Mirrormask

Mirrormask

As screenwriter Neil Gaiman tells the story, Mirrormask came about when Lisa Henson contacted him about creating a new movie in the mode of Labyrinth and The Dark Crystal—two Jim Henson fantasy features that failed at the box office but have reached family-classic on VHS and DVD. It seems appropriate, then, that Mirrormask feels so much like those two movies: episodic, detached, and lacking in drive, but packed with amazing, hallucinatory dream-imagery that makes real dreams look flat by comparison.

Stephanie Leonidas stars as a artistic teenager whose rebellion against her circus-performer parents has led her to become possibly the only girl in cinema history who wants to run away from the circus and join real life. The story doesn't make nearly enough of this twist, though, as when Leonidas' mother (Gina McKee) falls sick, Leonidas blames herself all the way out of real life and into a phantasmagorical vision out of her own artwork. There, a beautiful white queen (McKee again) lies in a coma, the victim of the treacherous daughter (Leonidas again) of the evil dark queen (McKee a third time). The symbolic value of all this lies oppressively over the story, as Leonidas sets out to save the mother-figure she loves and resist the one she resents, while her own snotty doppelgänger takes over her life, threatening to do more damage unless Leonidas can return to the surface. It's conceptually clever, but overly pat and heavy-handed. Still, it serves as an intricate frame for the CGI visuals created by Gaiman's frequent partner-in-creation Dave McKean, a visual artist best known for his vibrant collage covers to Gaiman's Sandman comics and for the densely lyrical comics series Cages.
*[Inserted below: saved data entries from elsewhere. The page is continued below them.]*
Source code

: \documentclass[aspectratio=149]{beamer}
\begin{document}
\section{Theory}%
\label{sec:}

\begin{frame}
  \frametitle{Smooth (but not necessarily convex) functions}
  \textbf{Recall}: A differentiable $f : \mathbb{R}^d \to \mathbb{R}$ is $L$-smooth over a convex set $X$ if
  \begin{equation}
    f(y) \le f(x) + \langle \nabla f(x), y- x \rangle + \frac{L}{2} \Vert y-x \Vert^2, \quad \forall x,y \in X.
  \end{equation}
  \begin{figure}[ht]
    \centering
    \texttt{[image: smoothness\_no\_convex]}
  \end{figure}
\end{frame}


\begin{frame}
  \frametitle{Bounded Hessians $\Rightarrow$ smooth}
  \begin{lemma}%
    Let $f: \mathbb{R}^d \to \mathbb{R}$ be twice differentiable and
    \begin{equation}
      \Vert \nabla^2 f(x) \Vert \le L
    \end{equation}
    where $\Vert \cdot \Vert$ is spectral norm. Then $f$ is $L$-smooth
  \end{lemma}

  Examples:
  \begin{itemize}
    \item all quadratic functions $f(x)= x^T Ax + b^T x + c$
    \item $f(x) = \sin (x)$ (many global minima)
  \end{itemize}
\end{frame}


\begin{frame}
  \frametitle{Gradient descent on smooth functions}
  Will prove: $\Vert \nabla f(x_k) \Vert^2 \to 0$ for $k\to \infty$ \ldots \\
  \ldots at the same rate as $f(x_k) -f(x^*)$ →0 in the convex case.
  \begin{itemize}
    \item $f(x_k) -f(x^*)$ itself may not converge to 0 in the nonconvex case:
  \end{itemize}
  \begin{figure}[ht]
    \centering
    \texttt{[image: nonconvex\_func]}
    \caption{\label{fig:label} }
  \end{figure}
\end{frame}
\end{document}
In his feature-directorial debut, McKean brings all the variety and complexity of his comics art to the screen, and the results are rarely less than gasp-inducing. The rich, layered colors, depth, and fine details of his fantasy world are amazing in their own right, but the bizarre characters—from two intertwined floating giants to a flock of vicious-looking little human-faced sphinxes—are breathtaking on a whole new scale. Like Labyrinth and The Dark Crystal, Mirrormask may feel a bit quaint and a bit stiff to adult audiences, but it needs to be seen on the big screen, then watched repeatedly on DVD. Like Henson's best work, it pushes emphatically at the boundaries of cinematic imagination, and makes itself a spectacular home on their furthest borders.